> **Exercise**
Your answer must be the full set of records, copied exactly, with no pictures in it.

> **Information supplied**
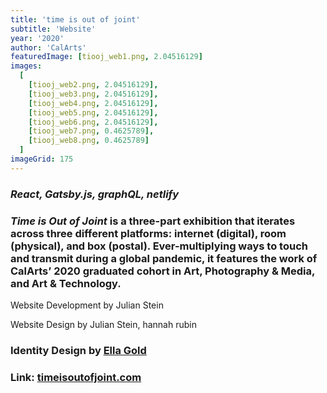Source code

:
 ```yaml
---
title: 'time is out of joint'
subtitle: 'Website'
year: '2020'
author: 'CalArts'
featuredImage: [tiooj_web1.png, 2.04516129]
images:
  [
    [tiooj_web2.png, 2.04516129],
    [tiooj_web3.png, 2.04516129],
    [tiooj_web4.png, 2.04516129],
    [tiooj_web5.png, 2.04516129],
    [tiooj_web6.png, 2.04516129],
    [tiooj_web7.png, 0.4625789],
    [tiooj_web8.png, 0.4625789]
  ]
imageGrid: 175
---
```


### _React, Gatsby.js, graphQL, netlify_

### _Time is Out of Joint_ is a three-part exhibition that iterates across three different platforms: internet (digital), room (physical), and box (postal). Ever-multiplying ways to touch and transmit during a global pandemic, it features the work of CalArts’ 2020 graduated cohort in Art, Photography & Media, and Art & Technology.

Website Development by Julian Stein

Website Design by Julian Stein, hannah rubin

### Identity Design by [Ella Gold](https://www.ellagold.com/)

### Link: [timeisoutofjoint.com](https://www.timeisoutofjoint.com/)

> **Response**
Source code

:
 ```yaml
---
title: 'time is out of joint'
subtitle: 'Website'
year: '2020'
author: 'CalArts'
featuredImage: [tiooj_web1.png, 2.04516129]
images:
  [
    [tiooj_web2.png, 2.04516129],
    [tiooj_web3.png, 2.04516129],
    [tiooj_web4.png, 2.04516129],
    [tiooj_web5.png, 2.04516129],
    [tiooj_web6.png, 2.04516129],
    [tiooj_web7.png, 0.4625789],
    [tiooj_web8.png, 0.4625789]
  ]
imageGrid: 175
---
```


### _React, Gatsby.js, graphQL, netlify_

### _Time is Out of Joint_ is a three-part exhibition that iterates across three different platforms: internet (digital), room (physical), and box (postal). Ever-multiplying ways to touch and transmit during a global pandemic, it features the work of CalArts’ 2020 graduated cohort in Art, Photography & Media, and Art & Technology.

Website Development by Julian Stein

Website Design by Julian Stein, hannah rubin

### Identity Design by [Ella Gold](https://www.ellagold.com/)

### Link: [timeisoutofjoint.com](https://www.timeisoutofjoint.com/)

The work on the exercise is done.